Extracted data entries
● ● ●

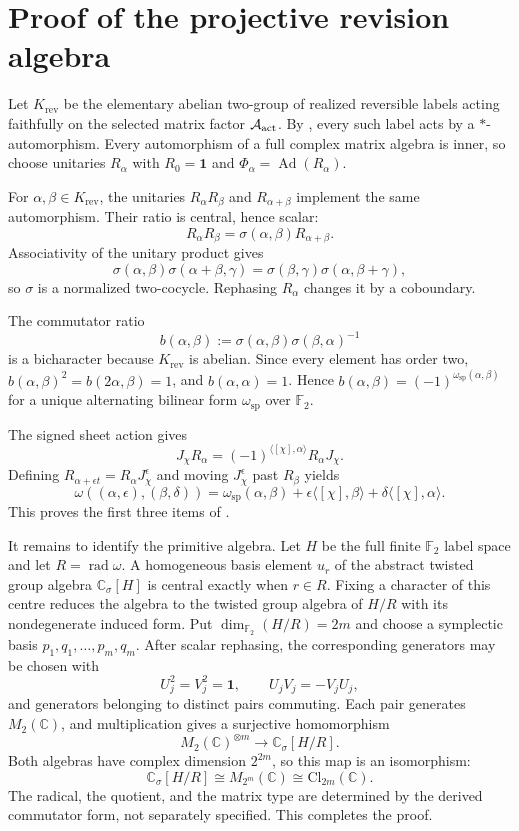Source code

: \documentclass[11pt]{article}
\theoremstyle{definition}
\theoremstyle{remark}
\newcommand{\C}{\mathbb C}
\newcommand{\F}{\mathbb F}
\newcommand{\one}{\mathbf 1}
\newcommand{\Ad}{\operatorname{Ad}}
\newcommand{\rad}{\operatorname{rad}}
\newcommand{\Cl}{\mathrm{Cl}}
\newcommand{\A}{\mathcal A}
\newcommand{\spat}{\mathrm{sp}}
\newcommand{\rev}{\mathrm{rev}}
\begin{document}
\section{Proof of the projective revision algebra}
\label{app:proof-projective-revision}

Let $K_{\rev}$ be the elementary abelian two-group of realized reversible
labels acting faithfully on the selected matrix factor $\A_{\rm act}$.  By
, every such label acts by a $*$-automorphism.  Every
automorphism of a full complex matrix algebra is inner, so choose unitaries
$R_\alpha$ with $R_0=\one$ and
$\Phi_\alpha=\Ad(R_\alpha)$.

For $\alpha,\beta\in K_{\rev}$, the unitaries
$R_\alpha R_\beta$ and $R_{\alpha+\beta}$ implement the same automorphism.
Their ratio is central, hence scalar:
\[
 R_\alpha R_\beta=\sigma(\alpha,\beta)R_{\alpha+\beta}.
\]
Associativity of the unitary product gives
\[
 \sigma(\alpha,\beta)\sigma(\alpha+\beta,\gamma)
 =\sigma(\beta,\gamma)\sigma(\alpha,\beta+\gamma),
\]
so $\sigma$ is a normalized two-cocycle.  Rephasing $R_\alpha$ changes it by a
coboundary.

The commutator ratio
\[
 b(\alpha,\beta)
 :=\sigma(\alpha,\beta)\sigma(\beta,\alpha)^{-1}
\]
is a bicharacter because $K_{\rev}$ is abelian.  Since every element has order
two,
$b(\alpha,\beta)^2=b(2\alpha,\beta)=1$, and
$b(\alpha,\alpha)=1$.  Hence
$b(\alpha,\beta)=(-1)^{\omega_{\spat}(\alpha,\beta)}$ for a unique alternating
bilinear form $\omega_{\spat}$ over $\F_2$.

The signed sheet action gives
\[
 J_\chi R_\alpha
 =(-1)^{\langle[\chi],\alpha\rangle}R_\alpha J_\chi.
\]
Defining $R_{\alpha+\epsilon t}=R_\alpha J_\chi^\epsilon$ and moving
$J_\chi^\epsilon$ past $R_\beta$ yields
\[
 \omega((\alpha,\epsilon),(\beta,\delta))
 =\omega_{\spat}(\alpha,\beta)
 +\epsilon\langle[\chi],\beta\rangle
 +\delta\langle[\chi],\alpha\rangle.
\]
This proves the first three items of .

It remains to identify the primitive algebra.  Let $H$ be the full finite
$\F_2$ label space and let $R=\rad\omega$.  A homogeneous basis element $u_r$
of the abstract twisted group algebra $\C_\sigma[H]$ is central exactly when
$r\in R$.  Fixing a character of this centre reduces the algebra to the twisted
group algebra of $H/R$ with its nondegenerate induced form.  Put
$\dim_{\F_2}(H/R)=2m$ and choose a symplectic basis
$p_1,q_1,\ldots,p_m,q_m$.  After scalar rephasing, the corresponding generators
may be chosen with
\[
 U_j^2=V_j^2=\one,
 \qquad U_jV_j=-V_jU_j,
\]
and generators belonging to distinct pairs commuting.  Each pair generates
$M_2(\C)$, and multiplication gives a surjective homomorphism
\[
 M_2(\C)^{\otimes m}\longrightarrow\C_\sigma[H/R].
\]
Both algebras have complex dimension $2^{2m}$, so this map is an isomorphism:
\[
 \C_\sigma[H/R]\cong M_{2^m}(\C)\cong\Cl_{2m}(\C).
\]
The radical, the quotient, and the matrix type are determined by the derived
commutator form, not separately specified.  This completes the proof.
\end{document}
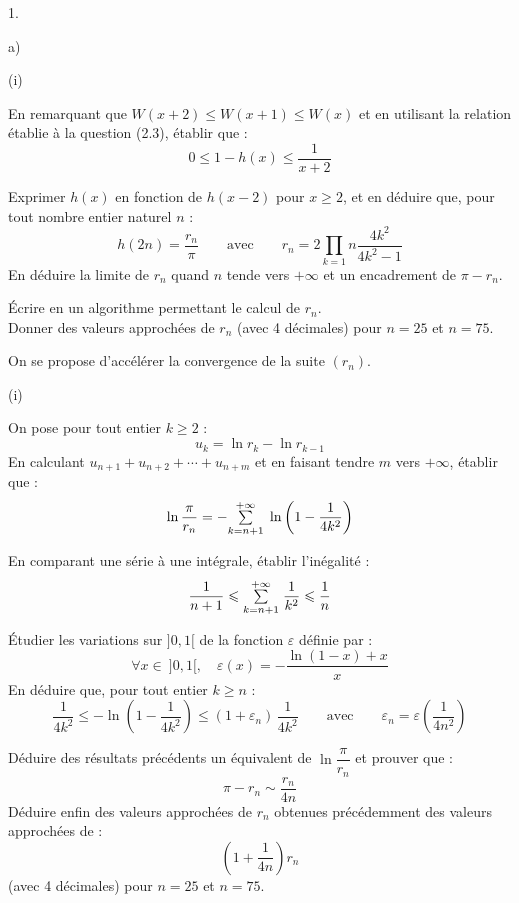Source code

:\documentclass[11pt]{article}%
\begin{document}
\begin{noliste}{1.}
\begin{noliste}{a)}
\begin{nonoliste}{(i)}
\item En remarquant que $W(x + 2)\leq W(x + 1)\leq W(x)$ et en
utilisant la relation établie à la question (2.3), établir que : 
\[
0\leq 1-h(x)\leq \dfrac{1}{x + 2}
\]

\item Exprimer $h(x)$ en fonction de $h(x-2)$ pour $x\geq 2$, et en
déduire que, pour tout nombre entier naturel $n$ : 
\[
h(2n) = \dfrac{r_{n}}{\pi }\qquad \text{avec}\qquad r_{n} = 2\prod_{k =
1}{n}\dfrac{4k^{2}}{4k^{2}-1}
\]
En déduire la limite de $r_{n}$ quand $n$ tende vers $ + \infty $ et un
encadrement de $\pi -r_{n}$.

\item Écrire en \Scilab{} un algorithme permettant le calcul de
$r_{n}$.\\
Donner des valeurs approchées de $r_{n}$ (avec 4 décimales) pour $n =
25$ et $n = 75$.
\end{nonoliste}

\item On se propose d'accélérer la convergence de la suite $(r_{n})$.

\begin{nonoliste}{(i)}
\item On pose pour tout entier $k\geq 2$ : 
\[
u_{k} = \ln r_{k}-\ln r_{k-1}
\]
En calculant $u_{n + 1} + u_{n + 2} + \cdots + u_{n + m}$ et en faisant
tendre $m$ vers 
$ + \infty $, établir que : 
\[
\ln \dfrac{\pi }{r_{n}} = -{\textstyle\sum\limits_{k = n + 1}^{+ \infty }}\hspace{.1cm}\ln \left(
1-\dfrac{1}{4k^{2}}\right)
\]

\item En comparant une série à une intégrale, établir l'inégalité : 
\[
\dfrac{1}{n + 1}\leqslant {\textstyle\sum\limits_{k = n + 1}^{+ \infty }}\hspace{.1cm}\dfrac{1}{k^{2}}\leqslant 
\dfrac{1}{n}
\]

\item Étudier les variations sur $]0,1[$ de la fonction $\varepsilon $
définie par : 
\[
\forall x\in \ ]0,1[,\quad \varepsilon (x) = -\dfrac{\ln (1-x) + x}{x}
\]
En déduire que, pour tout entier $k\geq n$ : 
\[
\dfrac{1}{4k^{2}}\leq -\ln \left( 1-\dfrac{1}{4k^{2}}\right) \leq
(1 + \varepsilon_{n})\,\dfrac{1}{4k^{2}}\qquad \text{avec}\qquad
\varepsilon
_{n} = \varepsilon \left( \dfrac{1}{4n^{2}}\right)
\]

\item Déduire des résultats précédents un équivalent de $\ln \dfrac{\pi
}{r_{n}}$ et prouver que : 
\[
\pi -r_{n}\sim \dfrac{r_{n}}{4n}
\]
Déduire enfin des valeurs approchées de $r_{n}$ obtenues précédemment
des
valeurs approchées de : 
\[
\left( 1 + \dfrac{1}{4n}\right) r_{n}
\]
(avec 4 décimales) pour $n = 25$ et $n = 75$.
\end{nonoliste}
\end{noliste}
\end{noliste}

\label{fin}
\end{document}
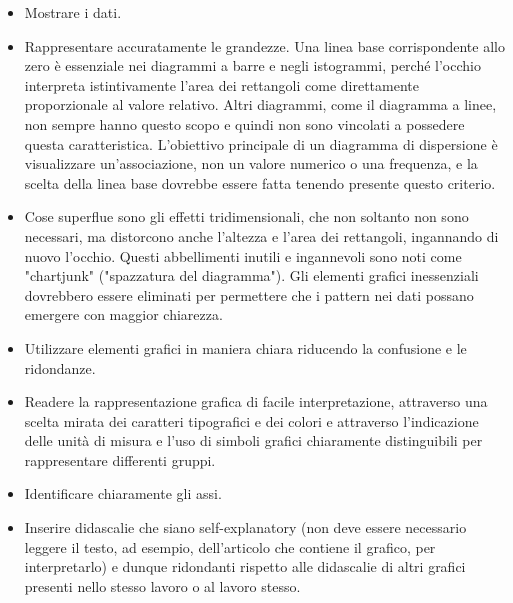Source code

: \documentclass[10pt, draft]{book}
\newcommand{\tightlist}{%
\setlength{\itemsep}{1pt}\setlength{\parskip}{0pt}\setlength{\parsep}{0pt}}
\begin{document}
\begin{itemize} \tightlist
    \item Mostrare i dati.
    \item Rappresentare accuratamente le grandezze. Una linea base corrispondente allo zero è essenziale nei diagrammi a barre e negli istogrammi, perché l'occhio interpreta istintivamente l'area dei rettangoli come direttamente proporzionale al valore relativo. Altri diagrammi, come il diagramma a linee, non sempre hanno questo scopo e quindi non sono vincolati a possedere questa caratteristica. L'obiettivo principale di un diagramma di dispersione è visualizzare un'associazione, non un valore numerico o una frequenza, e la scelta della linea base dovrebbe essere fatta tenendo presente questo criterio.
    \item Cose superflue sono gli effetti tridimensionali, che non soltanto non sono necessari, ma distorcono anche l'altezza e l'area dei rettangoli, ingannando di nuovo l'occhio. Questi abbellimenti inutili e ingannevoli sono noti come "chartjunk" ("spazzatura del diagramma"). Gli elementi grafici inessenziali dovrebbero essere eliminati per permettere che i pattern nei dati possano emergere con maggior chiarezza.
    \item Utilizzare elementi grafici in maniera chiara riducendo la confusione e le ridondanze.
    \item Readere la rappresentazione grafica di facile interpretazione, attraverso una scelta mirata dei caratteri tipografici e dei colori e attraverso l'indicazione delle unità di misura e l'uso di simboli grafici chiaramente distinguibili per rappresentare differenti gruppi.
    \item Identificare chiaramente gli assi.
    \item Inserire didascalie che siano self-explanatory (non deve essere necessario leggere il testo, ad esempio, dell'articolo che contiene il grafico, per interpretarlo) e dunque ridondanti rispetto alle didascalie di altri grafici presenti nello stesso lavoro o al lavoro stesso.
\end{itemize}
\end{document}
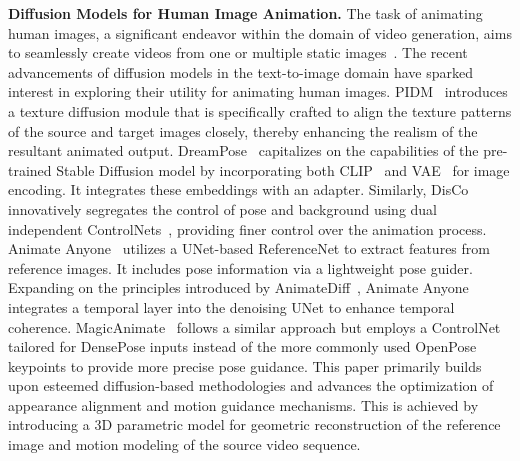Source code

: \textbf{Diffusion Models for Human Image Animation.}
The task of animating human images, a significant endeavor within the domain of video generation, aims to seamlessly create videos from one or multiple static images~\cite{chan2019everybody,ren2020deep,siarohin2019first,siarohin2021motion,yu2023bidirectionally,zhang2022exploring,zhao2022thin,yoon2021pose, sarkar2021neural, hu2023sherf, albahar2023humansgd, cao2023dreamavatar, prokudin2021smplpix, fu2022styleganhuman, jiang2023humangen}.
The recent advancements of diffusion models in the text-to-image domain have sparked interest in exploring their utility for animating human images.
PIDM~\cite{bhunia2023person} introduces a texture diffusion module that is specifically crafted to align the texture patterns of the source and target images closely, thereby enhancing the realism of the resultant animated output.
DreamPose~\cite{karras2023dreampose} capitalizes on the capabilities of the pre-trained Stable Diffusion model by incorporating both CLIP~\cite{radford2021learning} and VAE~\cite{kingma2013auto} for image encoding. 
It integrates these embeddings with an adapter. 
Similarly, DisCo~\cite{wang2023disco} innovatively segregates the control of pose and background using dual independent ControlNets~\cite{zhang2023adding}, providing finer control over the animation process. 
Animate Anyone~\cite{hu2023animate} utilizes a UNet-based ReferenceNet to extract features from reference images.
It includes pose information via a lightweight pose guider. Expanding on the principles introduced by AnimateDiff~\cite{guo2023animatediff}, Animate Anyone integrates a temporal layer into the denoising UNet to enhance temporal coherence.
MagicAnimate~\cite{xu2023magicanimate} follows a similar approach but employs a ControlNet tailored for DensePose \cite{guler2018dense} inputs instead of the more commonly used OpenPose~\cite{cao2017realtime} keypoints to provide more precise pose guidance.
This paper primarily builds upon esteemed diffusion-based methodologies and advances the optimization of appearance alignment and motion guidance mechanisms. 
This is achieved by introducing a 3D parametric model for geometric reconstruction of the reference image and motion modeling of the source video sequence.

● ● ●

| TASK REQUIREMENTS |
Locate the word "spat" in the records above, and return each line that has it.

| EXERCISE RESULT |
\newcommand{\spat}{\mathrm{sp}}
$b(\alpha,\beta)=(-1)^{\omega_{\spat}(\alpha,\beta)}$ for a unique alternating
bilinear form $\omega_{\spat}$ over $\F_2$.
 =\omega_{\spat}(\alpha,\beta)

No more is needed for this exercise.